“Nona Mia!”
“Nona, tolong segera keluar!”
“Nona Mia, sekarang waktunya belajar!”
Sean mengurut dahinya yang pening. Bukan hanya dia, sekarang para maid pun diperintahkan untuk membantu menemukan keberadaan Mia. Masalahnya, bukan hanya perempuan itu masih belum makan, semua pekerja di mansion ini—termasuk dirinya—dilarang makan sebelum seluruh anggota keluarga makan. Dan itu berarti bencana, sehingga mereka semua harus menemukan Mia secepat mungkin.
Sean memutuskan melangkah ke kamar Mia yang terletak di lantai dua, mencoba mencari peruntungannya sendiri. Pria itu menghela nafas ketika menyadari nonanya juga tidak ditemukan di tempat itu. “Padahal aku kira Nona Mia nggak mungkin berani kabur jauh-jauh sendirian.”
Merasa putus asa, Sean melangkah ke jendela, memandang dengan tatapan menerawang. Kalau nonanya tidak bisa ditemukan di manapun, apa yang harus dia lakukan? Tidak mungkin kan dia terus-terusan bermain kucing-kucingan? Bagaimana dengan nasib pekerja lainnya yang harus menahan lapar? Kalau dirinya sih memang sudah terlatih sejak masih pendidikan butler. Tetapi pekerja lainnya kan tidak?

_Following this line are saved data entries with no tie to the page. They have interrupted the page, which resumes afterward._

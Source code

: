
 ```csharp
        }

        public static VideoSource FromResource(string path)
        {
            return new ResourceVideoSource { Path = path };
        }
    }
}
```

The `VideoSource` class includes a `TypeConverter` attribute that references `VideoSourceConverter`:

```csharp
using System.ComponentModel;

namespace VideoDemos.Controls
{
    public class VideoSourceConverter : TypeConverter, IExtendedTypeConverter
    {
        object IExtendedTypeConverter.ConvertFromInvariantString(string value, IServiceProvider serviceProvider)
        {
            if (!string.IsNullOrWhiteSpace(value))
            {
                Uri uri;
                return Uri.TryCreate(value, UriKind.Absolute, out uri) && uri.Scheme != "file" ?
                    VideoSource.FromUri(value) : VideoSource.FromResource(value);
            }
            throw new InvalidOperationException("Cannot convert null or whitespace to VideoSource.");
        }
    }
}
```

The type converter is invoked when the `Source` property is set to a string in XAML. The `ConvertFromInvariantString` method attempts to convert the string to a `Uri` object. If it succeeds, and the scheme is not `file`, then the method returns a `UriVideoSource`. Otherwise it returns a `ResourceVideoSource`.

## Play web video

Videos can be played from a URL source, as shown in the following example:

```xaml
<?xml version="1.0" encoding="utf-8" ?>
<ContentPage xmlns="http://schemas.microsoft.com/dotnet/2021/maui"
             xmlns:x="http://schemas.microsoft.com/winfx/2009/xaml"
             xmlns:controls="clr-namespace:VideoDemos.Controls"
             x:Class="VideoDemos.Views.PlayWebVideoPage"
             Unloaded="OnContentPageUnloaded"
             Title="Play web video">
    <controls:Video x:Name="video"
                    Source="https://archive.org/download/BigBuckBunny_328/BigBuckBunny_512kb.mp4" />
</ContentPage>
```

Mata Sean memicing ketika tanpa sengaja menatap gerakan dari seberangnya. Di taman, lebih tepatnya dekat air mancur berukuran raksasa, tampak seorang wanita tengah berisitirahat. Posisinya cukup tersembunyi, bahkan jika bukan karena matanya yang cukup jeli, Sean tidak yakin dapat menemukan wanita itu.
“Dasar, nona yang licik. Sekarang waktunya menangkap nona kita yang nakal.”
***
Mia memijat kakinya yang cukup pegal setelah dipakai berlarian. Dia tidak tahu berada di mana, karena ukuran mansion ini sungguh besar sekali. Belum lagi dirinya harus bersembunyi dari para pekerja rumah yang tengah mencarinya. Mungkin dia masih cukup beruntung karena tidak sampai tertangkap oleh satupun dari mereka.
“Ah!” pekik Mia dengan suara perlahan ketika ingatannya melayang pada satu hal penting. “Hari ini jatuh tempo hutangku. Apa yang harus aku lakuin? Mereka nggak mungkin masuk ke kamar kosku, kan? Kalau barang-barangku sih, nggak terlalu banyak. Tapi gimana kalau mereka ngelelang barang ibu kos? Duh, alamat dimarahi ini. Gimana caranya aku kabur? Kalau nggak kabur aku nggak bisa bayar hutang.”
Mia bangkit dari duduk, mengubah posisi menjadi jongkok, dan mengamati sekitarnya. Beberapa pekerja tampak mulai kelelahan mencarinya kesana kemari. Mia menggerakkan kaki, menggeser badannya perlahan, berharap tidak seorangpun menyadari keberadaannya.
Krek!
Duh, dahan kering! Mia memejamkan mata sebelum mengangkat kakinya perlahan dari dahan yang telah patah. Dia baru berniat meletakkan kembali kakinya ketika sebuah suara membuatnya terlonjak.
“Nona Mia.”
“Kya! Hantu! Hantu! Tolong aku, aku masih belum mau ketemu hantu. Usir hantunya. Aku mau hmp…”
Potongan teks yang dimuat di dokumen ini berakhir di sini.